Night Crawler

But soon Aidan McManus, an intimidating West London Chelsea supporter with a surprisingly benevolent temperament, gets right to the heart of the matter, reading a chapter from John King's Football Factory that plainly describes the violence galvanizing English soccer matches: "Coventry are fuck all. They've got a shit team and shit support. You'd think they'd smell blood and hear the knives being sharpened. Not this lot. We had them boxed in and gave them a hiding, working fast because someone would've called the old bill. Harris was there and opened up some cunt's face with his hunting knife. Said later he should've signed his name, so if the bloke managed to get his end away, his kids would know the old man had been to London. That he wasn't just a goat fucker."

Somehow, American Po Bronson -- author of, um, The First $20 Million Is Always the Hardest -- loses the spirit of the evening with a rambling narrative about callow whiskey, Nike, and his noble attempt to cripple Brazil soccer star Ronaldo, which he reads while wearing a pair of soccer cleats draped around his neck.
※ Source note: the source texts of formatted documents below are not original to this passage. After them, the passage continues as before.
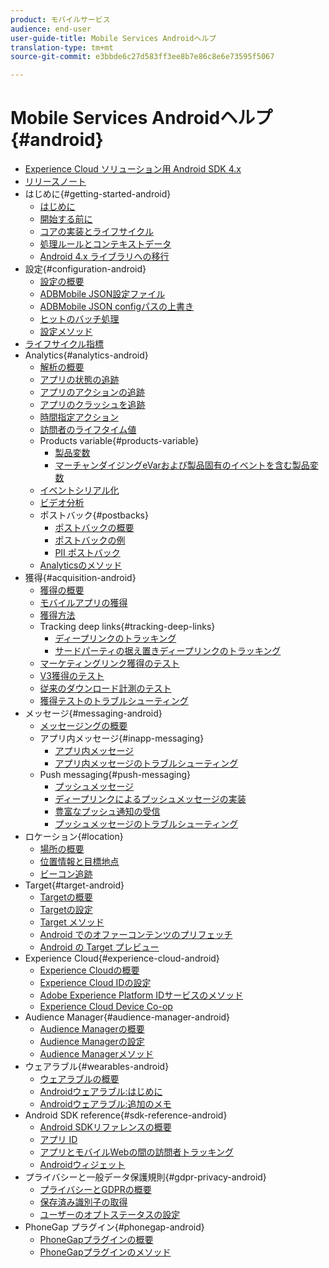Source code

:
 ```yaml
---
product: モバイルサービス
audience: end-user
user-guide-title: Mobile Services Androidヘルプ
translation-type: tm+mt
source-git-commit: e3bbde6c27d583ff3ee8b7e86c8e6e73595f5067

---
```



# Mobile Services Androidヘルプ{#android}

+ [Experience Cloud ソリューション用 Android SDK 4.x](overview.md)
+ [リリースノート](rel-notes.md)
+ はじめに{#getting-started-android}
   + [はじめに](getting-started/getting-started.md)
   + [開始する前に](getting-started/requirements.md)
   + [コアの実装とライフサイクル](getting-started/dev-qs.md)
   + [処理ルールとコンテキストデータ](getting-started/proc-rules.md)
   + [Android 4.x ライブラリへの移行](getting-started/migration-v3.md)
+ 設定{#configuration-android}
   + [設定の概要](configuration/configuration.md)
   + [ADBMobile JSON設定ファイル](configuration/json-config/json-config.md)
   + [ADBMobile JSON configパスの上書き](configuration/json-config/json-config-remote.md)
   + [ヒットのバッチ処理](configuration/hit-batching.md)
   + [設定メソッド](configuration/methods.md)
+ [ライフサイクル指標](metrics.md)
+ Analytics{#analytics-android}
   + [解析の概要](analytics-main/analytics-main.md)
   + [アプリの状態の追跡](analytics-main/states.md)
   + [アプリのアクションの追跡](analytics-main/actions.md)
   + [アプリのクラッシュを追跡](analytics-main/crashes.md)
   + [時間指定アクション](analytics-main/timed-actions.md)
   + [訪問者のライフタイム値](analytics-main/lifetime-value.md)
   + Products variable{#products-variable}
      + [製品変数](analytics-main/products/products.md)
      + [マーチャンダイジングeVarおよび製品固有のイベントを含む製品変数](analytics-main/products/products-variable-evars-events.md)
   + [イベントシリアル化](analytics-main/event-serialization.md)
   + [ビデオ分析](analytics-main/video-qs.md)
   + ポストバック{#postbacks}
      + [ポストバックの概要](analytics-main/postbacks/postbacks.md)
      + [ポストバックの例](analytics-main/postbacks/postback-example.md)
      + [PII ポストバック](analytics-main/postbacks/c-pii-postbacks.md)
   + [Analyticsのメソッド](analytics-main/analytics-methods.md)
+ 獲得{#acquisition-android}
   + [獲得の概要](acquisition-main/acquisition-main-android.md)
   + [モバイルアプリの獲得](acquisition-main/acquisition.md)
   + [獲得方法](acquisition-main/acquisition-methods.md)
   + Tracking deep links{#tracking-deep-links}
      + [ディープリンクのトラッキング](acquisition-main/tracking-deep-links/tracking-deep-links.md)
      + [サードパーティの据え置きディープリンクのトラッキング](acquisition-main/tracking-deep-links/c-tracking-3rd-party-deferred-deep-links.md)
   + [マーケティングリンク獲得のテスト](acquisition-main/t-testing-marketing-link-acquisition.md)
   + [V3獲得のテスト](acquisition-main/t-testing-version-3-acquisition.md)
   + [従来のダウンロード計測のテスト](acquisition-main/t-testing-acquisition.md)
   + [獲得テストのトラブルシューティング](acquisition-main/troubleshoot-acquisition-testing.md)
+ メッセージ{#messaging-android}
   + [メッセージングの概要](messaging-main/messaging-main-android.md)
   + アプリ内メッセージ{#inapp-messaging}
      + [アプリ内メッセージ](messaging-main/messaging/messaging.md)
      + [アプリ内メッセージのトラブルシューティング](messaging-main/messaging/in-apps-ts.md)
   + Push messaging{#push-messaging}
      + [プッシュメッセージ](messaging-main/push-messaging/push-messaging.md)
      + [ディープリンクによるプッシュメッセージの実装](messaging-main/push-messaging/t-mob-impl-push-deeplinking-android-4x.md)
      + [豊富なプッシュ通知の受信](messaging-main/push-messaging/c-set-up-rich-push-notif-android.md)
      + [プッシュメッセージのトラブルシューティング](messaging-main/push-messaging/c-troubleshooting-push-messaging.md)
+ ロケーション{#location}
   + [場所の概要](location/location.md)
   + [位置情報と目標地点](location/geo-poi.md)
   + [ビーコン追跡](location/beacon.md)
+ Target{#target-android}
   + [Targetの概要](target-main/target-main.md)
   + [Targetの設定](target-main/target.md)
   + [Target メソッド](target-main/c-target-methods.md)
   + [Android でのオファーコンテンツのプリフェッチ](target-main/c-mob-target-prefetch-android.md)
   + [Android の Target プレビュー](target-main/c-mob-target-preview-android.md)
+ Experience Cloud{#experience-cloud-android}
   + [Experience Cloudの概要](c-marketing-cloud/c-marketing-cloud.md)
   + [Experience Cloud IDの設定](c-marketing-cloud/mcvid.md)
   + [Adobe Experience Platform IDサービスのメソッド](c-marketing-cloud/mc-methods.md)
   + [Experience Cloud Device Co-op](c-marketing-cloud/t-mob-mc-device-coop-android-.md)
+ Audience Manager{#audience-manager-android}
   + [Audience Managerの概要](audience-manager/audience-manager.md)
   + [Audience Managerの設定](audience-manager/audiencemgmt.md)
   + [Audience Managerメソッド](audience-manager/c-audience-manager-methods.md)
+ ウェアラブル{#wearables-android}
   + [ウェアラブルの概要](wearables/wearables.md)
   + [Androidウェアラブル:はじめに](wearables/android-wearable.md)
   + [Androidウェアラブル:追加のメモ](wearables/c-android-wearables--additional-notes.md)
+ Android SDK reference{#sdk-reference-android}
   + [Android SDKリファレンスの概要](/help/android/reference/reference.md)
   + [アプリ ID](/help/android/reference/app-ids.md)
   + [アプリとモバイルWebの間の訪問者トラッキング](/help/android/reference/hybrid-app.md)
   + [Androidウィジェット](/help/android/reference/widgets.md)
+ プライバシーと一般データ保護規則{#gdpr-privacy-android}
   + [プライバシーとGDPRの概要](c-mob-privacy-gdpr-android/c-mob-privacy-gdpr-android.md)
   + [保存済み識別子の取得](c-mob-privacy-gdpr-android/c-mob-gdpr-ret-stored-ids-android.md)
   + [ユーザーのオプトステータスの設定](c-mob-privacy-gdpr-android/privacy.md)
+ PhoneGap プラグイン{#phonegap-android}
   + [PhoneGapプラグインの概要](phonegap/phonegap.md)
   + [PhoneGapプラグインのメソッド](phonegap/phonegap-methods.md)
But this can't temper the joy that is Scottish soccer songs.
Alan Black and "Italian tenor" Claudio Aronica (actually, a Castle employee in a wig and a tux) lead the crowd through aural highlights in Scottish sporting history: The love life of a Glasgow Ranger is forever ruined by the sprightly ditty called "Durrant Is a Poofter," sung with affection by Celtic fans. A Glasgow Celtic player, Frank McGarvey, learns of his wife's whereabouts from "McGarvey's Wife's a Whore." Ranger Bobby McKean commits suicide by gassing himself with car exhaust, and Celtic fans spread the word with, "Where's your Bobby gone? Left his engine on." Scottish soccer fans outside of Glasgow are happy to remind Glaswegians that they are "Sheep Shaggin' Bastards!" But Rangers and Celtics fans are quick to illuminate their true nature with, "We're crazy. We're mental. We're aff oor fuckin' heids," or everyone's favorite, "You're going home in a fucking ambulance."

With support like that, it's a wonder the Scots aren't world champions.
Most names have been changed to protect the employed.